**Work instructions**
Copy out, from the entries below, each line that holds the string "Andrade".
#### Records shown ####
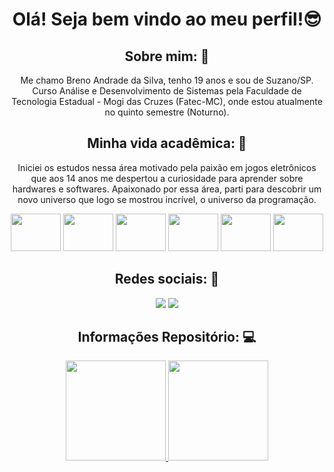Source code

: 
<h1 align = "center"> Olá! Seja bem vindo ao meu perfil!😎 </h1>

<div align = "center">
  <h2>Sobre mim: 🤖</h2>
  <p>Me chamo Breno Andrade da Silva, tenho 19 anos e sou de Suzano/SP. Curso Análise e Desenvolvimento de Sistemas pela Faculdade de Tecnologia Estadual - Mogi das Cruzes   (Fatec-MC), onde estou atualmente no quinto semestre (Noturno).</p>
  <h2>Minha vida acadêmica: 📒</h2>
  <p> Iniciei os estudos nessa área motivado pela paixão em jogos eletrônicos que aos 14 anos me despertou a curiosidade para aprender sobre hardwares e softwares.     Apaixonado por essa área, parti para descobrir um novo universo que logo se mostrou incrível, o universo da programação.</p>
  <img height = "60" width = "80" src="https://cdn.jsdelivr.net/gh/devicons/devicon/icons/java/java-original.svg" />
  <img height = "60" width = "80" src="https://cdn.jsdelivr.net/gh/devicons/devicon/icons/spring/spring-original.svg" />
  <img height = "60" width = "80" src="https://cdn.jsdelivr.net/gh/devicons/devicon/icons/postgresql/postgresql-original.svg" />
  <img height = "60" width = "80" src="https://cdn.jsdelivr.net/gh/devicons/devicon/icons/intellij/intellij-original.svg" />
  <img height = "60" width = "80" src="https://cdn.jsdelivr.net/gh/devicons/devicon/icons/git/git-original.svg" />
  <img height = "60" width = "80" src="https://cdn.jsdelivr.net/gh/devicons/devicon/icons/github/github-original.svg" />
         
  
</div>

<div align = "center">
<h2> Redes sociais: 📸</h2>
<a href="https://www.instagram.com/bre_nou"><img src="https://img.shields.io/badge/Instagram-E4405F?style=for-the-badge&logo=instagram&logoColor=white"></a>
<a href="https://github.com/Breno-Andrade"><img src="https://img.shields.io/badge/GitHub-100000?style=for-the-badge&logo=github&logoColor=white"></a>
</div>

<div align = "center">
  <h2>Informações Repositório: 💻</h2>
  <a href="https://github.com/Breno-Andrade">
  <img height = "160em" src="https://github-readme-stats.vercel.app/api?username=Breno-Andrade&show_icons=true&theme=dark&include_all_commits=true&count_private=true"/>   <img height = "160em"	src="https://github-readme-stats.vercel.app/api/top-langs/?username=Breno-Andrade&layout=compact&theme=dark"/>
</div>
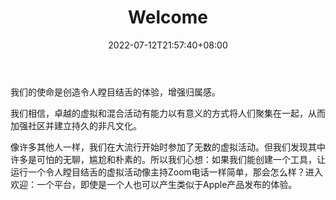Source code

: ﻿---
weight: 
title: "Welcome"
description: "欢迎|现场视频平台开启员工敬业度。Welcome | Live Video Platform To Unlock Employee Engagement"
date: 2022-07-12T21:57:40+08:00
lastmod: 2022-07-12T16:45:40+08:00
draft: false
authors: ["june"]
featuredImage: "446.png"
link: "https://www.experiencewelcome.com/"
tags: ["Welcome","虚拟社交"]
categories: ["navigation"]
navigation: ["虚拟社交"]
lightgallery: true
toc: true
pinned: false
recommend: false
recommend1: false
---
我们的使命是创造令人瞠目结舌的体验，增强归属感。

我们相信，卓越的虚拟和混合活动有能力以有意义的方式将人们聚集在一起，从而加强社区并建立持久的非凡文化。

像许多其他人一样，我们在大流行开始时参加了无数的虚拟活动。但我们发现其中许多是可怕的无聊，尴尬和朴素的。所以我们心想：如果我们能创建一个工具，让运行一个令人瞠目结舌的虚拟活动像主持Zoom电话一样简单，那会怎么样？进入欢迎：一个平台，即使是一个人也可以产生类似于Apple产品发布的体验。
####
**Solved exercise**
  <p>Me chamo Breno Andrade da Silva, tenho 19 anos e sou de Suzano/SP. Curso Análise e Desenvolvimento de Sistemas pela Faculdade de Tecnologia Estadual - Mogi das Cruzes   (Fatec-MC), onde estou atualmente no quinto semestre (Noturno).</p>
<a href="https://github.com/Breno-Andrade"><img src="https://img.shields.io/badge/GitHub-100000?style=for-the-badge&logo=github&logoColor=white"></a>
  <a href="https://github.com/Breno-Andrade">
  <img height = "160em" src="https://github-readme-stats.vercel.app/api?username=Breno-Andrade&show_icons=true&theme=dark&include_all_commits=true&count_private=true"/>   <img height = "160em"	src="https://github-readme-stats.vercel.app/api/top-langs/?username=Breno-Andrade&layout=compact&theme=dark"/>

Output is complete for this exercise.